Of course, there're other issues to work out, such as the backlight (which makes long periods of screen reading uncomfortable), but getting DPI that high would put it one step closer. Will it ever
completely replace paper? Probably not, but it could eliminate many uses of paper, and I see that as a good thing. An example: in design work destined for print, one would often have to make many print drafts before the final product. Screen previews don't work because of insufficient DPI; look at how fonts look on screen, then compare it to the actual fine printout. You never know how the actual text layout, word spacing etc is going to look until you have a physical printout; this results in much paper wastage on draft printing (these drafts are pretty much discarded after use).
With a 600DPI screen we will be able to preview printouts directly and have them match the actual printout much more closely. Print wastage will be greatly eliminated. Well, this is the workflow of a design studio; how is it relevant to the average Joe's usage? Let's hit a little closer to home: academic journals (I'm sure there're enough academics here). Ideal reading conditions stipulate a font size of at least 16pt, with 12pt as an acceptable compromise (note that the
typographical point is a
physical measurement corresponding to approximately 0.0139 inch or 0.3528 mm. 12pt on your desktop/laptop is seldom
actually 12pt physically.) Those in science/engineering should be well aware that the typical journal page cannot accommodate a couple of graphs together with the corresponding textual information on a single page at such type sizes; the result is that journals often have much smaller type sizes, around 10pt or so. Likewise with newspapers. These can still be comfortably read, just not for very long periods of time (measured in hours). The same practices are found in journals in other fields as well, such as the humanities and social sciences.
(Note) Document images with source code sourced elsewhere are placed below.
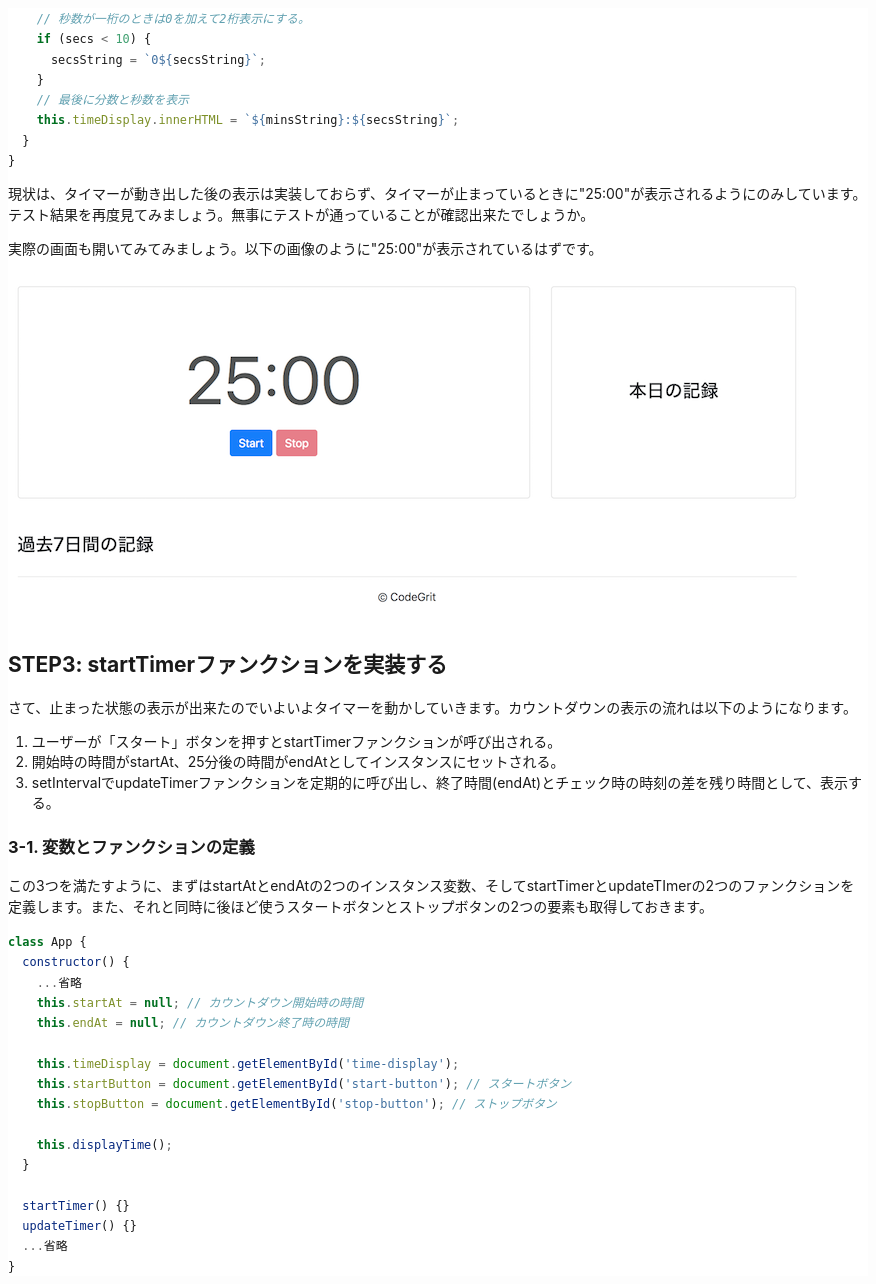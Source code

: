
 ```javascript
    // 秒数が一桁のときは0を加えて2桁表示にする。
    if (secs < 10) {
      secsString = `0${secsString}`;
    }
    // 最後に分数と秒数を表示
    this.timeDisplay.innerHTML = `${minsString}:${secsString}`;
  }
}
```

現状は、タイマーが動き出した後の表示は実装しておらず、タイマーが止まっているときに"25:00"が表示されるようにのみしています。テスト結果を再度見てみましょう。無事にテストが通っていることが確認出来たでしょうか。

実際の画面も開いてみてみましょう。以下の画像のように"25:00"が表示されているはずです。

![step2-3](./images/step2-3.png)

## STEP3: startTimerファンクションを実装する

さて、止まった状態の表示が出来たのでいよいよタイマーを動かしていきます。カウントダウンの表示の流れは以下のようになります。

1. ユーザーが「スタート」ボタンを押すとstartTimerファンクションが呼び出される。
2. 開始時の時間がstartAt、25分後の時間がendAtとしてインスタンスにセットされる。
3. setIntervalでupdateTimerファンクションを定期的に呼び出し、終了時間(endAt)とチェック時の時刻の差を残り時間として、表示する。

### 3-1. 変数とファンクションの定義

この3つを満たすように、まずはstartAtとendAtの2つのインスタンス変数、そしてstartTimerとupdateTImerの2つのファンクションを定義します。また、それと同時に後ほど使うスタートボタンとストップボタンの2つの要素も取得しておきます。

```javascript
class App {
  constructor() {
    ...省略
    this.startAt = null; // カウントダウン開始時の時間
    this.endAt = null; // カウントダウン終了時の時間

    this.timeDisplay = document.getElementById('time-display');
    this.startButton = document.getElementById('start-button'); // スタートボタン
    this.stopButton = document.getElementById('stop-button'); // ストップボタン

    this.displayTime();
  }

  startTimer() {}
  updateTimer() {}
  ...省略
}
```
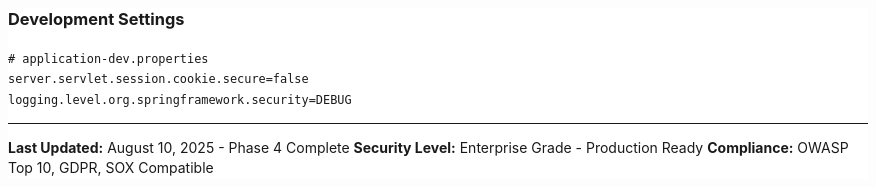 ### **Development Settings**
```properties
# application-dev.properties
server.servlet.session.cookie.secure=false
logging.level.org.springframework.security=DEBUG
```

---

**Last Updated:** August 10, 2025 - Phase 4 Complete
**Security Level:** Enterprise Grade - Production Ready
**Compliance:** OWASP Top 10, GDPR, SOX Compatible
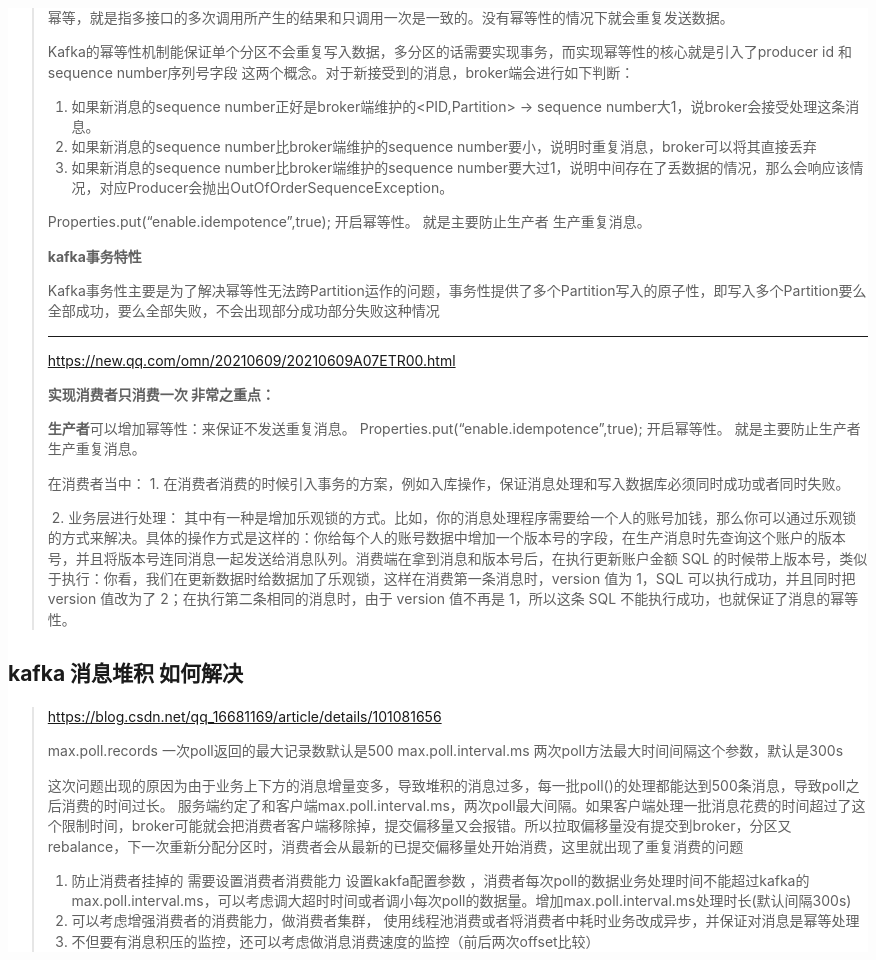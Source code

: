 >幂等，就是指多接口的多次调用所产生的结果和只调用一次是一致的。没有幂等性的情况下就会重复发送数据。
>
>Kafka的幂等性机制能保证单个分区不会重复写入数据，多分区的话需要实现事务，而实现幂等性的核心就是引入了producer id 和 sequence number序列号字段 这两个概念。对于新接受到的消息，broker端会进行如下判断：
>
>1. 如果新消息的sequence number正好是broker端维护的<PID,Partition> -> sequence number大1，说broker会接受处理这条消息。
>2. 如果新消息的sequence number比broker端维护的sequence number要小，说明时重复消息，broker可以将其直接丢弃
>3. 如果新消息的sequence number比broker端维护的sequence number要大过1，说明中间存在了丢数据的情况，那么会响应该情况，对应Producer会抛出OutOfOrderSequenceException。
>
>Properties.put(“enable.idempotence”,true);   开启幂等性。  就是主要防止生产者 生产重复消息。
>
>
>
>**kafka事务特性**
>
>Kafka事务性主要是为了解决幂等性无法跨Partition运作的问题，事务性提供了多个Partition写入的原子性，即写入多个Partition要么全部成功，要么全部失败，不会出现部分成功部分失败这种情况
>
>---------
>
>https://new.qq.com/omn/20210609/20210609A07ETR00.html   
>
>**实现消费者只消费一次  非常之重点：**
>
>**生产者**可以增加幂等性：来保证不发送重复消息。   Properties.put(“enable.idempotence”,true);   开启幂等性。  就是主要防止生产者 生产重复消息。
>
>在消费者当中： 1. 在消费者消费的时候引入事务的方案，例如入库操作，保证消息处理和写入数据库必须同时成功或者同时失败。
>
>​							2. 业务层进行处理： 其中有一种是增加乐观锁的方式。比如，你的消息处理程序需要给一个人的账号加钱，那么你可以通过乐观锁的方式来解决。具体的操作方式是这样的：你给每个人的账号数据中增加一个版本号的字段，在生产消息时先查询这个账户的版本号，并且将版本号连同消息一起发送给消息队列。消费端在拿到消息和版本号后，在执行更新账户金额 SQL 的时候带上版本号，类似于执行：你看，我们在更新数据时给数据加了乐观锁，这样在消费第一条消息时，version 值为 1，SQL 可以执行成功，并且同时把 version 值改为了 2；在执行第二条相同的消息时，由于 version 值不再是 1，所以这条 SQL 不能执行成功，也就保证了消息的幂等性。



## kafka 消息堆积  如何解决

>https://blog.csdn.net/qq_16681169/article/details/101081656
>
>max.poll.records       一次poll返回的最大记录数默认是500
>max.poll.interval.ms   两次poll方法最大时间间隔这个参数，默认是300s
>
>这次问题出现的原因为由于业务上下方的消息增量变多，导致堆积的消息过多，每一批poll()的处理都能达到500条消息，导致poll之后消费的时间过长。 服务端约定了和客户端max.poll.interval.ms，两次poll最大间隔。如果客户端处理一批消息花费的时间超过了这个限制时间，broker可能就会把消费者客户端移除掉，提交偏移量又会报错。所以拉取偏移量没有提交到broker，分区又rebalance，下一次重新分配分区时，消费者会从最新的已提交偏移量处开始消费，这里就出现了重复消费的问题
>
>
>
>
>1. 防止消费者挂掉的 需要设置消费者消费能力 设置kakfa配置参数 ，消费者每次poll的数据业务处理时间不能超过kafka的max.poll.interval.ms，可以考虑调大超时时间或者调小每次poll的数据量。增加max.poll.interval.ms处理时长(默认间隔300s)
>2. 可以考虑增强消费者的消费能力，做消费者集群， 使用线程池消费或者将消费者中耗时业务改成异步，并保证对消息是幂等处理
>3. 不但要有消息积压的监控，还可以考虑做消息消费速度的监控（前后两次offset比较）
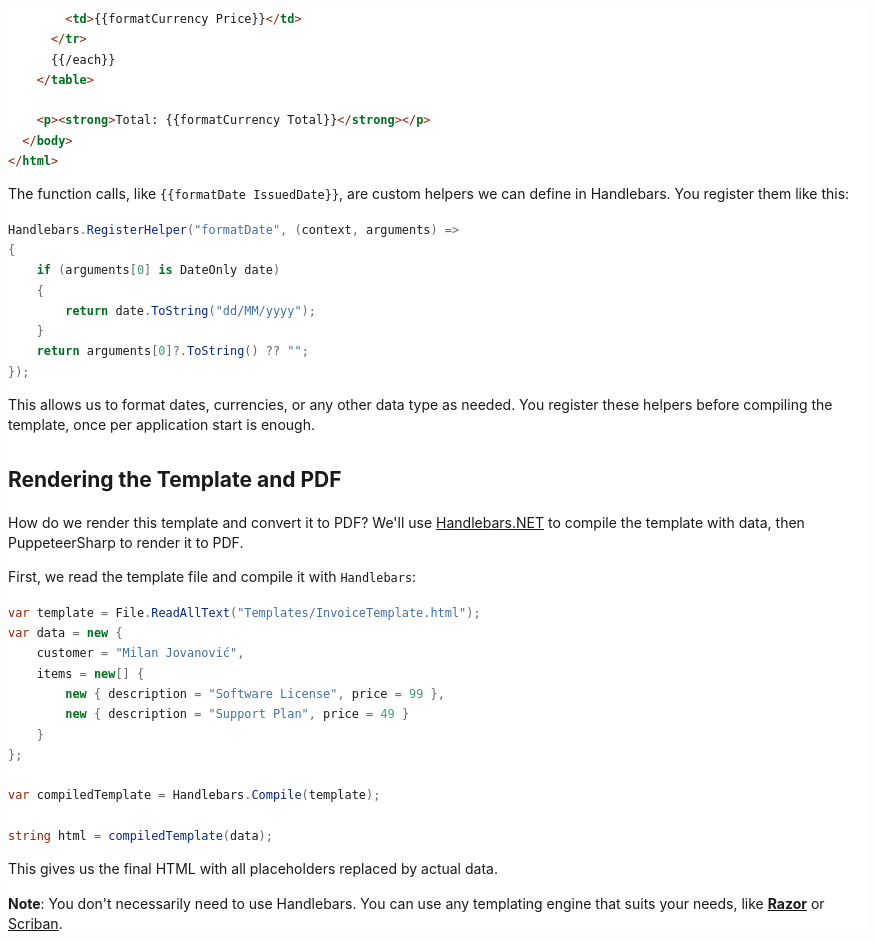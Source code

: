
 ```html
        <td>{{formatCurrency Price}}</td>
      </tr>
      {{/each}}
    </table>

    <p><strong>Total: {{formatCurrency Total}}</strong></p>
  </body>
</html>
```

The function calls, like `{{formatDate IssuedDate}}`, are custom helpers we can define in Handlebars. You register them like this:

```csharp
Handlebars.RegisterHelper("formatDate", (context, arguments) =>
{
    if (arguments[0] is DateOnly date)
    {
        return date.ToString("dd/MM/yyyy");
    }
    return arguments[0]?.ToString() ?? "";
});
```

This allows us to format dates, currencies, or any other data type as needed. You register these helpers before compiling the template, once per application start is enough.

## Rendering the Template and PDF

How do we render this template and convert it to PDF? We'll use [Handlebars.NET](https://github.com/Handlebars-Net/Handlebars.Net) to compile the template with data, then PuppeteerSharp to render it to PDF.

First, we read the template file and compile it with `Handlebars`:

```csharp
var template = File.ReadAllText("Templates/InvoiceTemplate.html");
var data = new {
    customer = "Milan Jovanović",
    items = new[] {
        new { description = "Software License", price = 99 },
        new { description = "Support Plan", price = 49 }
    }
};

var compiledTemplate = Handlebars.Compile(template);

string html = compiledTemplate(data);
```

This gives us the final HTML with all placeholders replaced by actual data.

**Note**: You don't necessarily need to use Handlebars. You can use any templating engine that suits your needs, like [**Razor**](flexible-pdf-reporting-in-net-using-razor-views) or [Scriban](https://github.com/scriban/scriban).
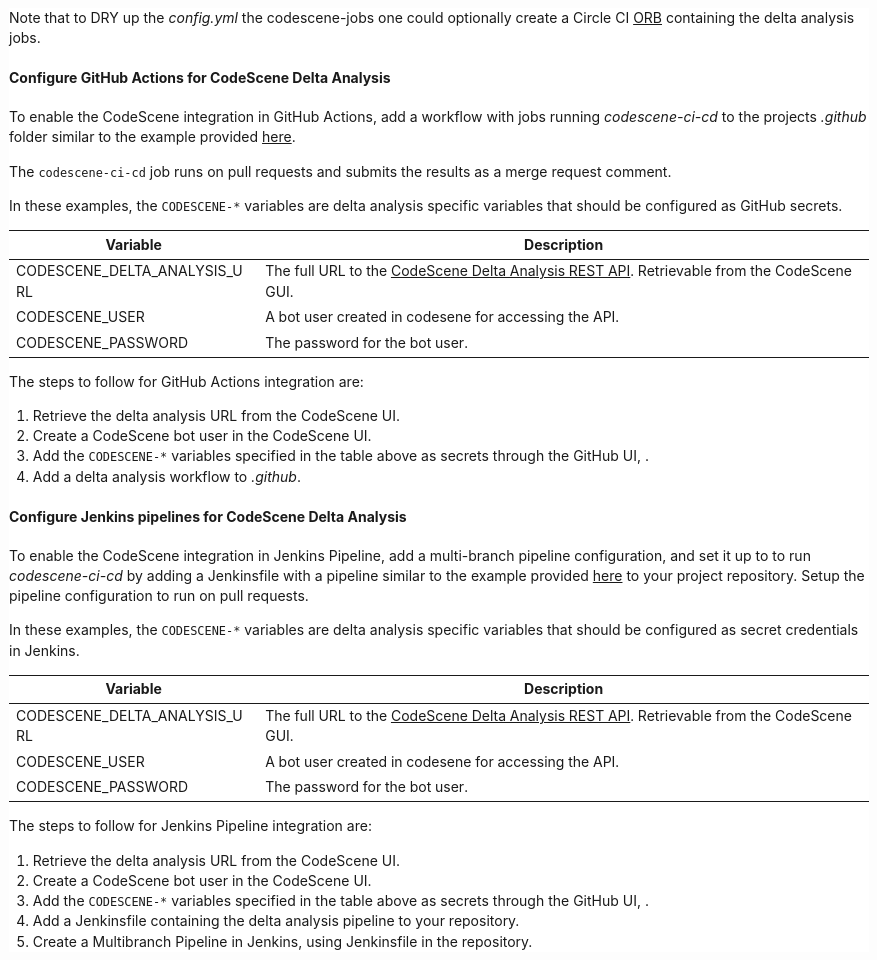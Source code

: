 Note that to DRY up the _config.yml_ the codescene-jobs one could optionally create a Circle CI [ORB](https://circleci.com/docs/2.0/creating-orbs/) containing the delta analysis jobs.


#### Configure GitHub Actions for CodeScene Delta Analysis

To enable the CodeScene integration in GitHub Actions, add a workflow with jobs running _codescene-ci-cd_ to the projects _.github_ folder similar to the example provided  [here](templates/github/delta-analysis.yml).

The `codescene-ci-cd` job runs on pull requests and submits the results as a merge request comment.

In these examples, the `CODESCENE-*` variables are delta analysis specific variables that should be configured as GitHub secrets.

| Variable | Description |
| ------------- |-------------|
| CODESCENE_DELTA_ANALYSIS_URL | The full URL to the [CodeScene Delta Analysis REST API](https://docs.enterprise.codescene.io/versions/3.2.3/guides/delta/automated-delta-analyses.html#the-rest-api-for-delta-analyses). Retrievable from the CodeScene GUI. |
| CODESCENE_USER | A bot user created in codesene for accessing the API. |
| CODESCENE_PASSWORD | The password for the bot user.


The steps to follow for GitHub Actions integration are:
1. Retrieve the delta analysis URL from the CodeScene UI.
1. Create a CodeScene bot user in the CodeScene UI.
1. Add the `CODESCENE-*` variables specified in the table above as secrets through the GitHub UI, . 
1. Add a delta analysis workflow to _.github_.

#### Configure Jenkins pipelines for CodeScene Delta Analysis

To enable the CodeScene integration in Jenkins Pipeline, add a multi-branch pipeline configuration, and set it up to to run _codescene-ci-cd_ by adding a Jenkinsfile with a pipeline similar to the example provided [here](templates/jenkins/Jenkinsfile) to your project repository. Setup the pipeline configuration to run on pull requests.

In these examples, the `CODESCENE-*` variables are delta analysis specific variables that should be configured as secret credentials in Jenkins.

| Variable | Description |
| ------------- |-------------|
| CODESCENE_DELTA_ANALYSIS_URL | The full URL to the [CodeScene Delta Analysis REST API](https://docs.enterprise.codescene.io/versions/3.2.3/guides/delta/automated-delta-analyses.html#the-rest-api-for-delta-analyses). Retrievable from the CodeScene GUI. |
| CODESCENE_USER | A bot user created in codesene for accessing the API. |
| CODESCENE_PASSWORD | The password for the bot user.


The steps to follow for Jenkins Pipeline integration are:
1. Retrieve the delta analysis URL from the CodeScene UI.
1. Create a CodeScene bot user in the CodeScene UI.
1. Add the `CODESCENE-*` variables specified in the table above as secrets through the GitHub UI, . 
1. Add a Jenkinsfile containing the delta analysis pipeline to your repository.
1. Create a Multibranch Pipeline in Jenkins, using Jenkinsfile in the repository.
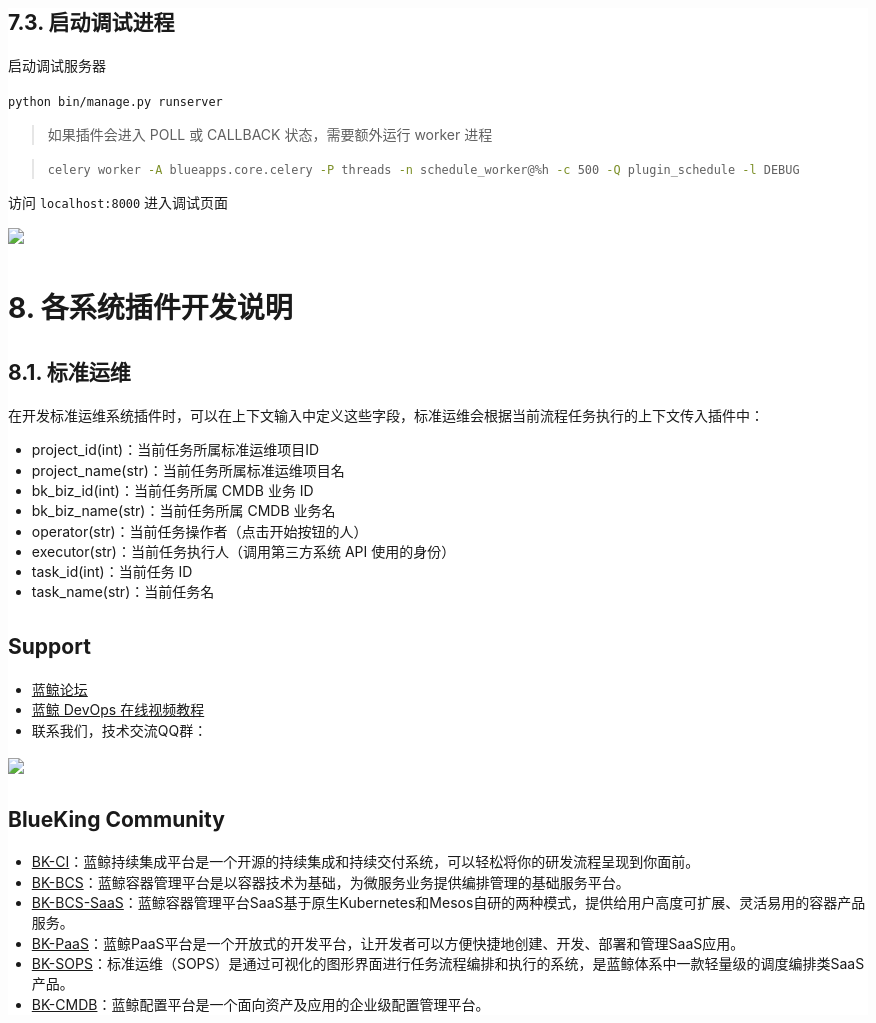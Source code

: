 <a id="toc_anchor" name="#73-启动调试进程"></a>

## 7.3. 启动调试进程

启动调试服务器

```bash
python bin/manage.py runserver
```

> 如果插件会进入 POLL 或 CALLBACK 状态，需要额外运行 worker 进程

> ```bash
> celery worker -A blueapps.core.celery -P threads -n schedule_worker@%h -c 500 -Q plugin_schedule -l DEBUG
> ```

访问 `localhost:8000` 进入调试页面

![](./docs/assets/img/debug_panel.png)


<a id="toc_anchor" name="#8-各系统插件开发说明"></a>

# 8. 各系统插件开发说明


<a id="toc_anchor" name="#81-标准运维"></a>

## 8.1. 标准运维

在开发标准运维系统插件时，可以在上下文输入中定义这些字段，标准运维会根据当前流程任务执行的上下文传入插件中：

- project_id(int)：当前任务所属标准运维项目ID
- project_name(str)：当前任务所属标准运维项目名
- bk_biz_id(int)：当前任务所属 CMDB 业务 ID
- bk_biz_name(str)：当前任务所属 CMDB 业务名
- operator(str)：当前任务操作者（点击开始按钮的人）
- executor(str)：当前任务执行人（调用第三方系统 API 使用的身份）
- task_id(int)：当前任务 ID
- task_name(str)：当前任务名

## Support

- [蓝鲸论坛](https://bk.tencent.com/s-mart/community)
- [蓝鲸 DevOps 在线视频教程](https://cloud.tencent.com/developer/edu/major-100008)
- 联系我们，技术交流QQ群：

<img src="https://github.com/Tencent/bk-PaaS/raw/master/docs/resource/img/bk_qq_group.png" width="250" hegiht="250" align=center />


## BlueKing Community

- [BK-CI](https://github.com/Tencent/bk-ci)：蓝鲸持续集成平台是一个开源的持续集成和持续交付系统，可以轻松将你的研发流程呈现到你面前。
- [BK-BCS](https://github.com/Tencent/bk-bcs)：蓝鲸容器管理平台是以容器技术为基础，为微服务业务提供编排管理的基础服务平台。
- [BK-BCS-SaaS](https://github.com/Tencent/bk-bcs-saas)：蓝鲸容器管理平台SaaS基于原生Kubernetes和Mesos自研的两种模式，提供给用户高度可扩展、灵活易用的容器产品服务。
- [BK-PaaS](https://github.com/Tencent/bk-PaaS)：蓝鲸PaaS平台是一个开放式的开发平台，让开发者可以方便快捷地创建、开发、部署和管理SaaS应用。
- [BK-SOPS](https://github.com/Tencent/bk-sops)：标准运维（SOPS）是通过可视化的图形界面进行任务流程编排和执行的系统，是蓝鲸体系中一款轻量级的调度编排类SaaS产品。
- [BK-CMDB](https://github.com/Tencent/bk-cmdb)：蓝鲸配置平台是一个面向资产及应用的企业级配置管理平台。
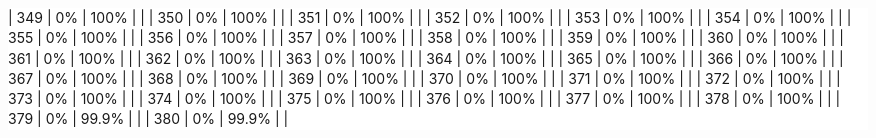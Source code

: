 | 349 | 0% | 100% |  |
| 350 | 0% | 100% |  |
| 351 | 0% | 100% |  |
| 352 | 0% | 100% |  |
| 353 | 0% | 100% |  |
| 354 | 0% | 100% |  |
| 355 | 0% | 100% |  |
| 356 | 0% | 100% |  |
| 357 | 0% | 100% |  |
| 358 | 0% | 100% |  |
| 359 | 0% | 100% |  |
| 360 | 0% | 100% |  |
| 361 | 0% | 100% |  |
| 362 | 0% | 100% |  |
| 363 | 0% | 100% |  |
| 364 | 0% | 100% |  |
| 365 | 0% | 100% |  |
| 366 | 0% | 100% |  |
| 367 | 0% | 100% |  |
| 368 | 0% | 100% |  |
| 369 | 0% | 100% |  |
| 370 | 0% | 100% |  |
| 371 | 0% | 100% |  |
| 372 | 0% | 100% |  |
| 373 | 0% | 100% |  |
| 374 | 0% | 100% |  |
| 375 | 0% | 100% |  |
| 376 | 0% | 100% |  |
| 377 | 0% | 100% |  |
| 378 | 0% | 100% |  |
| 379 | 0% | 99.9% |  |
| 380 | 0% | 99.9% |  |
I have tried reading journal PDFs on a 1024×768 12" screen before (tablet PC, circa 2006), and it was a real stretch. Font glyphs were distorted so much I had to strain my eyes to recognise words. It is readable, but not in a visually enjoyable manner. Doubling the resolution would help, but still wouldn't bring it anywhere near the print quality I get from a printout. And that's where I'd like to see tablet screens at. Maybe they can't replace books entirely, or high-quality postcard prints etc, but I'd love to be able to push articles, reports and journals to a tablet for reading. That is going to require a >300DPI screen. And as much as some of us dislike Apple, they are going to be the first to bring it to market, because they give a shit about it while other manufacturers don't. Someone has to whip their ass or pull them by the nose, and Apple's going to do just that.